The purchasing manager for a commercial printing business, this horseshoe whisperer developed and honed his pitching stroke through years of practice while growing up in Blythedale, a small town in northern Missouri. He learned the game from his father, Larry, who also pitched competitively.

“I remember watching my dad pitch at tournaments, and I remember my granddad, who passed away when I was 8 or 9 years old, pitching horseshoes too,” Francis recalls. “I saw Dad’s trophies and thought, ‘Wow, he’s pretty good.’ I could tell it was important to Dad, so it became important to me. He used to get a horseshoe magazine every month, and we’d look at players’ ringer percentages and talk about how good these guys were. The better I got, the more excited I got about it.” He won 10 Missouri state championships and even met his wife, Amy, a three-time world championship runner-up, at a horseshoe tournament. “I dreamed about being a world champion, just like Elmer Hohl and Curt Day, the guys I idolized.”

There are many ways to pitch a shoe, and there’s no right or wrong way; everyone has his or her own unique style. But Francis prefers a three-quarter reverse, in which the shoe turns counterclockwise and rotates not quite one full turn before hitting home.

Francis pitches a low, line-drive shoe that’s never more than 6 feet or so above the ground. There’s little unnecessary movement in his delivery; like so many things in life, fewer moving parts equals less chance for error.

Francis has his own signature line of horseshoes that he uses in competition. Made by White Distributors, the cast metal shoes are available in blue or red and weigh 2 pounds, 8 ounces — just two ounces below the legal limit.

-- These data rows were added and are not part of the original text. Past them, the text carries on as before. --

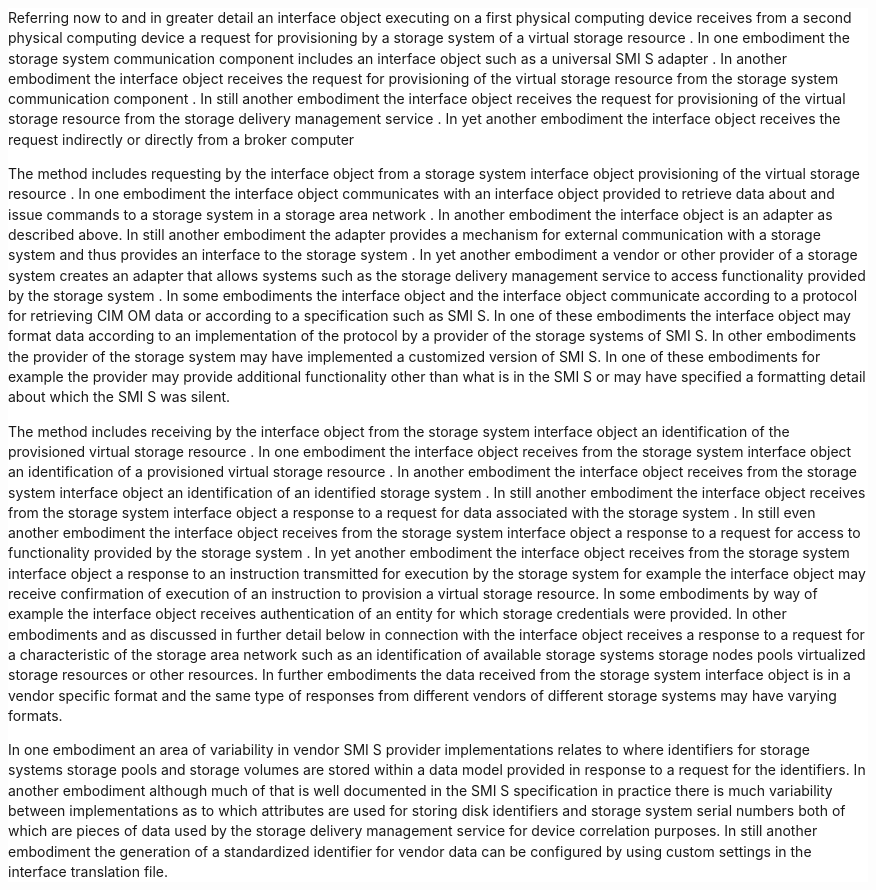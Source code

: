 Referring now to and in greater detail an interface object executing on a first physical computing device receives from a second physical computing device a request for provisioning by a storage system of a virtual storage resource . In one embodiment the storage system communication component includes an interface object such as a universal SMI S adapter . In another embodiment the interface object receives the request for provisioning of the virtual storage resource from the storage system communication component . In still another embodiment the interface object receives the request for provisioning of the virtual storage resource from the storage delivery management service . In yet another embodiment the interface object receives the request indirectly or directly from a broker computer

The method includes requesting by the interface object from a storage system interface object provisioning of the virtual storage resource . In one embodiment the interface object communicates with an interface object provided to retrieve data about and issue commands to a storage system in a storage area network . In another embodiment the interface object is an adapter as described above. In still another embodiment the adapter provides a mechanism for external communication with a storage system and thus provides an interface to the storage system . In yet another embodiment a vendor or other provider of a storage system creates an adapter that allows systems such as the storage delivery management service to access functionality provided by the storage system . In some embodiments the interface object and the interface object communicate according to a protocol for retrieving CIM OM data or according to a specification such as SMI S. In one of these embodiments the interface object may format data according to an implementation of the protocol by a provider of the storage systems of SMI S. In other embodiments the provider of the storage system may have implemented a customized version of SMI S. In one of these embodiments for example the provider may provide additional functionality other than what is in the SMI S or may have specified a formatting detail about which the SMI S was silent.

The method includes receiving by the interface object from the storage system interface object an identification of the provisioned virtual storage resource . In one embodiment the interface object receives from the storage system interface object an identification of a provisioned virtual storage resource . In another embodiment the interface object receives from the storage system interface object an identification of an identified storage system . In still another embodiment the interface object receives from the storage system interface object a response to a request for data associated with the storage system . In still even another embodiment the interface object receives from the storage system interface object a response to a request for access to functionality provided by the storage system . In yet another embodiment the interface object receives from the storage system interface object a response to an instruction transmitted for execution by the storage system for example the interface object may receive confirmation of execution of an instruction to provision a virtual storage resource. In some embodiments by way of example the interface object receives authentication of an entity for which storage credentials were provided. In other embodiments and as discussed in further detail below in connection with the interface object receives a response to a request for a characteristic of the storage area network such as an identification of available storage systems storage nodes pools virtualized storage resources or other resources. In further embodiments the data received from the storage system interface object is in a vendor specific format and the same type of responses from different vendors of different storage systems may have varying formats.

In one embodiment an area of variability in vendor SMI S provider implementations relates to where identifiers for storage systems storage pools and storage volumes are stored within a data model provided in response to a request for the identifiers. In another embodiment although much of that is well documented in the SMI S specification in practice there is much variability between implementations as to which attributes are used for storing disk identifiers and storage system serial numbers both of which are pieces of data used by the storage delivery management service for device correlation purposes. In still another embodiment the generation of a standardized identifier for vendor data can be configured by using custom settings in the interface translation file.

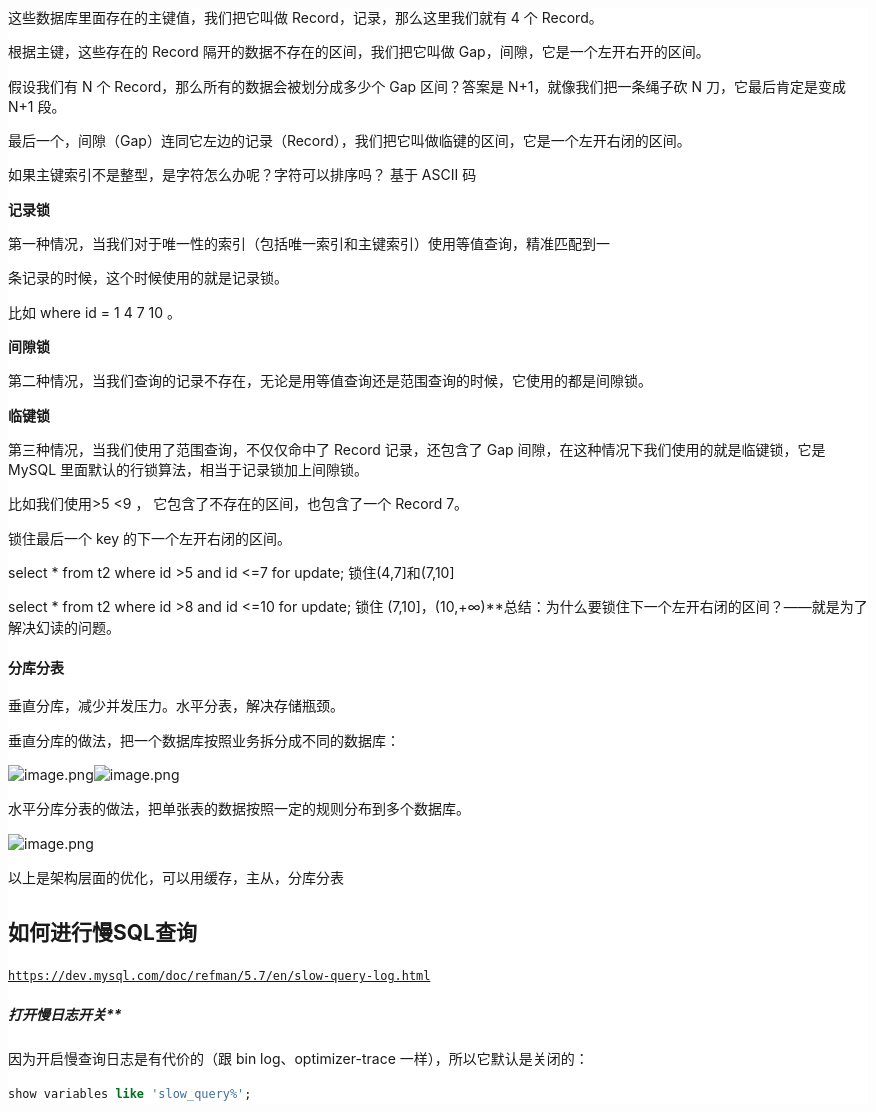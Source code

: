 这些数据库里面存在的主键值，我们把它叫做 Record，记录，那么这里我们就有 4 个 Record。

根据主键，这些存在的 Record 隔开的数据不存在的区间，我们把它叫做 Gap，间隙，它是一个左开右开的区间。

假设我们有 N 个 Record，那么所有的数据会被划分成多少个 Gap 区间？答案是 N+1，就像我们把一条绳子砍 N 刀，它最后肯定是变成 N+1 段。

最后一个，间隙（Gap）连同它左边的记录（Record），我们把它叫做临键的区间，它是一个左开右闭的区间。

如果主键索引不是整型，是字符怎么办呢？字符可以排序吗？ 基于 ASCII 码

**记录锁**

第一种情况，当我们对于唯一性的索引（包括唯一索引和主键索引）使用等值查询，精准匹配到一

条记录的时候，这个时候使用的就是记录锁。

比如 where id = 1 4 7 10 。

**间隙锁**

第二种情况，当我们查询的记录不存在，无论是用等值查询还是范围查询的时候，它使用的都是间隙锁。

**临键锁**

第三种情况，当我们使用了范围查询，不仅仅命中了 Record 记录，还包含了 Gap 间隙，在这种情况下我们使用的就是临键锁，它是 MySQL 里面默认的行锁算法，相当于记录锁加上间隙锁。

比如我们使用>5 &#x3c;9 ， 它包含了不存在的区间，也包含了一个 Record 7。

锁住最后一个 key 的下一个左开右闭的区间。

select * from t2 where id >5 and id &#x3c;=7 for update; 锁住(4,7]和(7,10]

select * from t2 where id >8 and id &#x3c;=10 for update; 锁住 (7,10]，(10,+∞)**总结：为什么要锁住下一个左开右闭的区间？——就是为了解决幻读的问题。

#### 分库分表

垂直分库，减少并发压力。水平分表，解决存储瓶颈。

垂直分库的做法，把一个数据库按照业务拆分成不同的数据库：

![image.png](https://fynotefile.oss-cn-zhangjiakou.aliyuncs.com/fynote/fyfile/1463/1650529519068/e12bb3cdc0924c6f9ec51e863a33a2f6.png)![image.png](https://fynotefile.oss-cn-zhangjiakou.aliyuncs.com/fynote/fyfile/1463/1650529519068/cbfcb5023ec449ac91e9f3d403b0e9ed.png)

水平分库分表的做法，把单张表的数据按照一定的规则分布到多个数据库。

![image.png](https://fynotefile.oss-cn-zhangjiakou.aliyuncs.com/fynote/fyfile/1463/1650529519068/f47fb6589d9c47629ec8b7c1b8b628d5.png)

以上是架构层面的优化，可以用缓存，主从，分库分表

## 如何进行慢SQL查询

[`https://dev.mysql.com/doc/refman/5.7/en/slow-query-log.html`](https://dev.mysql.com/doc/refman/5.7/en/slow-query-log.html)

##### 打开慢日志开关**

因为开启慢查询日志是有代价的（跟 bin log、optimizer-trace 一样），所以它默认是关闭的：

```sql
show variables like 'slow_query%';
```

During his personal tournament season from May 1 to Sept. 1, Francis generally practices three to five days a week and not for more than half an hour. During the offseason, he rarely picks up a pair of shoes.

“I don’t practice just to say I’ve practiced,” he explains. “I put myself in tournament mode. If I draw it out to 45 minutes, my mind tends to wander and I get sloppy and make mistakes.”